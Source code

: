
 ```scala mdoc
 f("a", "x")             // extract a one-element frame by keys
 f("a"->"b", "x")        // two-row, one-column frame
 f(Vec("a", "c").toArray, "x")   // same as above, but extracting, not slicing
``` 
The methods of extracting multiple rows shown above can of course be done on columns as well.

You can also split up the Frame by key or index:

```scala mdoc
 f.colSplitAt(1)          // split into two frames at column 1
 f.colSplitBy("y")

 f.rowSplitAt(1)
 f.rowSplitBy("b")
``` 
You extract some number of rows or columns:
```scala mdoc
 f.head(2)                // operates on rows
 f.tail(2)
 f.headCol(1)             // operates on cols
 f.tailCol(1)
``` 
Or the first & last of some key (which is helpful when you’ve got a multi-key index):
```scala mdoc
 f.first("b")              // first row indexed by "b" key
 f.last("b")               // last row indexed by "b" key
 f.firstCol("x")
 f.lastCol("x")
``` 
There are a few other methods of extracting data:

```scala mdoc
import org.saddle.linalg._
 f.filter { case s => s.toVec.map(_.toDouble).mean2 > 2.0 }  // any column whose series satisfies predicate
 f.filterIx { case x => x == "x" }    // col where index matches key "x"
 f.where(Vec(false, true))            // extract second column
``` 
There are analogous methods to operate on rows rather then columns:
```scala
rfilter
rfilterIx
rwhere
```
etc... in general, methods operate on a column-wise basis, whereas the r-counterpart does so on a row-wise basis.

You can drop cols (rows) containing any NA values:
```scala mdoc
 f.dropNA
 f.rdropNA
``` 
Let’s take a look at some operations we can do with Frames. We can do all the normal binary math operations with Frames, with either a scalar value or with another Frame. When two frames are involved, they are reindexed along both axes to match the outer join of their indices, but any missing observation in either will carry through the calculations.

◆ **TASK ITEM**
Repeat every entry word for word.

◆ **WRITTEN RESPONSE**
Source code

:
 ```scala mdoc
 f("a", "x")             // extract a one-element frame by keys
 f("a"->"b", "x")        // two-row, one-column frame
 f(Vec("a", "c").toArray, "x")   // same as above, but extracting, not slicing
``` 
The methods of extracting multiple rows shown above can of course be done on columns as well.

You can also split up the Frame by key or index:

```scala mdoc
 f.colSplitAt(1)          // split into two frames at column 1
 f.colSplitBy("y")

 f.rowSplitAt(1)
 f.rowSplitBy("b")
``` 
You extract some number of rows or columns:
```scala mdoc
 f.head(2)                // operates on rows
 f.tail(2)
 f.headCol(1)             // operates on cols
 f.tailCol(1)
``` 
Or the first & last of some key (which is helpful when you’ve got a multi-key index):
```scala mdoc
 f.first("b")              // first row indexed by "b" key
 f.last("b")               // last row indexed by "b" key
 f.firstCol("x")
 f.lastCol("x")
``` 
There are a few other methods of extracting data:

```scala mdoc
import org.saddle.linalg._
 f.filter { case s => s.toVec.map(_.toDouble).mean2 > 2.0 }  // any column whose series satisfies predicate
 f.filterIx { case x => x == "x" }    // col where index matches key "x"
 f.where(Vec(false, true))            // extract second column
``` 
There are analogous methods to operate on rows rather then columns:
```scala
rfilter
rfilterIx
rwhere
```
etc... in general, methods operate on a column-wise basis, whereas the r-counterpart does so on a row-wise basis.

You can drop cols (rows) containing any NA values:
```scala mdoc
 f.dropNA
 f.rdropNA
``` 
Let’s take a look at some operations we can do with Frames. We can do all the normal binary math operations with Frames, with either a scalar value or with another Frame. When two frames are involved, they are reindexed along both axes to match the outer join of their indices, but any missing observation in either will carry through the calculations.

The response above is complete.